The life of a freelancer
Lingle first became involved in journalism while working for the alternative student newspaper at Southern Illinois University. He wrote theater reviews but gradually reviewed more and more films as he lost interest in theater, he said.
“That really got me started in journalism, and that’s the place I think I loved most in journalism too: writing criticism of film and a little bit of theater,” he said.
After graduating from Southern Illinois, Lingle became more involved in freelancing during graduate school in Eugene.
“I loved being a freelance journalist. It’s really challenging,” he said. “But I also was married and had a young child, and the salary was not very predictable then if you were a freelancer — and still isn’t. It’s good for a single person, but not so much for someone who has additional responsibilities.”
Freelancing involves intensive work as it is often difficult to have articles published, Lingle explained.
“For example, if you’re walking across campus, you have to get five ideas for an article because three of those are not going to pan out and one of those you’re going to pitch to someone and it’s not going to go anywhere, so you may be left with one you can work on,” he said. “You also need to know how to work at different stages of an article. I wrote complete articles sometimes that then didn’t get published which is again typical for a freelancer.”
Lingle has been a big film buff all of his life and has brought his experience in film studies and criticism with him to Linfield by teaching various courses on the subjects.
“My interest began as a small boy, and it was because my family came late to television. We were late adopters,” he said. “My parents liked movies, and my siblings liked movies, and so I got to see lots and lots of films when I was young. Many of them I didn’t understand, but were glorious to me even though I didn’t really know what was going on.”
Some of Lingle’s favorite films are those directed by Alfred Hitchcock.
“I’ve spent a lot of time studying the films of Alfred Hitchcock and also his career,” he said. “Certainly my favorite Hitchcock films are ‘Shadow of a Doubt’ … and then of course ‘Vertigo,’ which is considered his greatest film. I agree with the general consensus; I think that’s a fabulous film.”
He said he also enjoys Orson Welles “Touch of Evil” and the works of Japanese filmmaker Kenji Mizoguchi, who he said was probably greater than any American filmmaker.
Lingle said mounting health problems (none of them serious) and the difficulty of keeping up with the rapidly changing field of mass communication are two of the main factors in his decision to retire.
“With all the different media interacting these days, it’s something that I’m fascinated with, but something that I don’t really want to expend the energy to keep up with,” he said.
After retiring, Lingle said he plans to travel, go to baseball games, solve New York Times crossword puzzles and maybe get back into fishing and gardening vegetables.
Two of his favorite hobbies are cooking and dining, especially his favorite cuisines, Japanese and Italian, of course, he loves films.

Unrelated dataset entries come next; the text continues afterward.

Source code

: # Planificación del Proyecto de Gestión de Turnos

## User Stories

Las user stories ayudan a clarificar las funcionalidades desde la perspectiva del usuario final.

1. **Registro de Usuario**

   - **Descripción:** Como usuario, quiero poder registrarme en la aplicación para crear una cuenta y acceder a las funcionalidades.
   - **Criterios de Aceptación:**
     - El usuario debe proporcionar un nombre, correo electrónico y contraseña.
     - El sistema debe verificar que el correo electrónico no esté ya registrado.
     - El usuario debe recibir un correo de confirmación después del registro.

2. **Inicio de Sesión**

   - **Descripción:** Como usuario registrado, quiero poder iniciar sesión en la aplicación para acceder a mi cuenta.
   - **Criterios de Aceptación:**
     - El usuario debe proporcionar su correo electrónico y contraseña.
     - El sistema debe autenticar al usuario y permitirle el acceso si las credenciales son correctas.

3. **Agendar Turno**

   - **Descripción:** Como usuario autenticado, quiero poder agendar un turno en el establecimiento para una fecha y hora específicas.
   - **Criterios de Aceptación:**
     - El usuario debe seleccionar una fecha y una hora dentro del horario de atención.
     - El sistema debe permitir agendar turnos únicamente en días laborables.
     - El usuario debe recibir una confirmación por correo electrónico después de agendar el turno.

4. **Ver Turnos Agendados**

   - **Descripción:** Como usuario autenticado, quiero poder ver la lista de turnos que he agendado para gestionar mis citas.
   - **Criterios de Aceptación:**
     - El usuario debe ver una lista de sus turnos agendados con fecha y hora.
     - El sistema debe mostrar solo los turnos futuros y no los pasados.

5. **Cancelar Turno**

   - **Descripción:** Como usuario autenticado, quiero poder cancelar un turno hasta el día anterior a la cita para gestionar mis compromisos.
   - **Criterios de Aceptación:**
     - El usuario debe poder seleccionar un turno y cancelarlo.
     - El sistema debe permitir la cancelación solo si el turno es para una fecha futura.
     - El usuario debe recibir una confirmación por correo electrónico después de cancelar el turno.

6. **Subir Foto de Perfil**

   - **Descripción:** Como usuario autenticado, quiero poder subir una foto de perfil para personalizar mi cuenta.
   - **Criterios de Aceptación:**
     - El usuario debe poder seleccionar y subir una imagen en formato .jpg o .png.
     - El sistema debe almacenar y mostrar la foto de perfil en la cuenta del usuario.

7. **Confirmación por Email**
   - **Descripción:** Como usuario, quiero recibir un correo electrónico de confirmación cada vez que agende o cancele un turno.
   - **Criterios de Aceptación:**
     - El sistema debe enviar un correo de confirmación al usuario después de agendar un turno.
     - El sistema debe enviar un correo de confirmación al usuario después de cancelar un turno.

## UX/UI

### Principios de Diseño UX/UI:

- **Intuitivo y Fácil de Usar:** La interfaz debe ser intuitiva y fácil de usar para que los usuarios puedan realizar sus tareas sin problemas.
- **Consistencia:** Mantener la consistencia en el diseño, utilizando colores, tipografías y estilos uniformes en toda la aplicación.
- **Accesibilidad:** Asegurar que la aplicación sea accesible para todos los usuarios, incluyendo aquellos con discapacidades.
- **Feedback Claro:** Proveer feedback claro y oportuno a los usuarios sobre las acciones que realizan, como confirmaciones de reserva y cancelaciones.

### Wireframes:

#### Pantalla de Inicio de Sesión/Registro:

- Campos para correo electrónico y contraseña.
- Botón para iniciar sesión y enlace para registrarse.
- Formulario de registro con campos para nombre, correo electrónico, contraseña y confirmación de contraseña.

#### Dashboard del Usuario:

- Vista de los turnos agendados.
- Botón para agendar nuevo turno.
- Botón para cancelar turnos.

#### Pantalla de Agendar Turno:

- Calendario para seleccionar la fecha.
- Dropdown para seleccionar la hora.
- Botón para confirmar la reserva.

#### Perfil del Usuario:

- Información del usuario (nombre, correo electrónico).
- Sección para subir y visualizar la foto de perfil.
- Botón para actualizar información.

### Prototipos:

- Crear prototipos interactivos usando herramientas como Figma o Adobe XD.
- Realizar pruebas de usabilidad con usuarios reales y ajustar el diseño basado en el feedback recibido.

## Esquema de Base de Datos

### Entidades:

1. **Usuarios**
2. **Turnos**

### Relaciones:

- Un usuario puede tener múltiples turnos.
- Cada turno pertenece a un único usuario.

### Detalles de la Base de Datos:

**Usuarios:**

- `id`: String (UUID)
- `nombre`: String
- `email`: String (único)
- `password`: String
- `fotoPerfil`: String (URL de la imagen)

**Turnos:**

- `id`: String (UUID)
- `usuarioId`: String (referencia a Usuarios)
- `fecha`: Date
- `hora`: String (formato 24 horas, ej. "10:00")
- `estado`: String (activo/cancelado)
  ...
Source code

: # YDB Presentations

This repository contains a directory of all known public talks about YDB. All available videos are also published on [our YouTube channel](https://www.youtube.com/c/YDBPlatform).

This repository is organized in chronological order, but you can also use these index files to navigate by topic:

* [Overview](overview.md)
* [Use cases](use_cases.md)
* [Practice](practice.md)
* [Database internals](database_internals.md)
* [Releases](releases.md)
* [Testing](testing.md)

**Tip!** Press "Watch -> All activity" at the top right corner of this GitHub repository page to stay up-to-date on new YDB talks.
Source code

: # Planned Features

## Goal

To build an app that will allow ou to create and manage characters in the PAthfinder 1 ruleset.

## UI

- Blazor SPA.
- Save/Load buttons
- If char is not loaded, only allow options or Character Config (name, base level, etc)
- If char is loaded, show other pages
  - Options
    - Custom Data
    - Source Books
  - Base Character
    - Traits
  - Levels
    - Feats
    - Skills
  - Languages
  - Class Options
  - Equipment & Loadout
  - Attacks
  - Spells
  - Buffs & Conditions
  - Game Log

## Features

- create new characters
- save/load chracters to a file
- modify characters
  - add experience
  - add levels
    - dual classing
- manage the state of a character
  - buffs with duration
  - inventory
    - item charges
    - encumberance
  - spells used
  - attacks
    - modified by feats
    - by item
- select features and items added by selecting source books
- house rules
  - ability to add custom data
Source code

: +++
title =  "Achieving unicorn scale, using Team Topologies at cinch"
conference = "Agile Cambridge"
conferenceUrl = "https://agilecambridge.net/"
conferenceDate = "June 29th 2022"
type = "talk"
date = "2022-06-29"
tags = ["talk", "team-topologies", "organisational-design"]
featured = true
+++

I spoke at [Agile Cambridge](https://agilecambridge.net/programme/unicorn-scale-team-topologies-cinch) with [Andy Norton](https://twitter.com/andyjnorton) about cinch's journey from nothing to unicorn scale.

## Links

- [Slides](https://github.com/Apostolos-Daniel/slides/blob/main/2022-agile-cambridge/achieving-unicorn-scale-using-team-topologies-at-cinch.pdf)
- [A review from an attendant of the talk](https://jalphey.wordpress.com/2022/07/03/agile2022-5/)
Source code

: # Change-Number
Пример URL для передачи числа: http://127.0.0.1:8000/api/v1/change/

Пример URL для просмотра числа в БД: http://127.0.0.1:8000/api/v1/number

“Films are both a vocation and a hobby with me,” he said. “So that takes up a lot of my free time although it also contributes to my understanding of film.”
To aspiring journalists
Lingle leaves Linfield with a final message of encouragement to students with journalistic as pirations.
“Journalists have a great responsibility in our political system and in our culture, and it’s a responsibility that I think we don’t often think about. But what aspiring journalists will do is absolutely crucial to the preservation of democracy and the preservation of our basic freedoms,” Lingle said. “I like beginning journalists who are writing about the sewer levy in a small town for a weekly newspaper to understand that the job they’re doing is a very big one and a very important one.”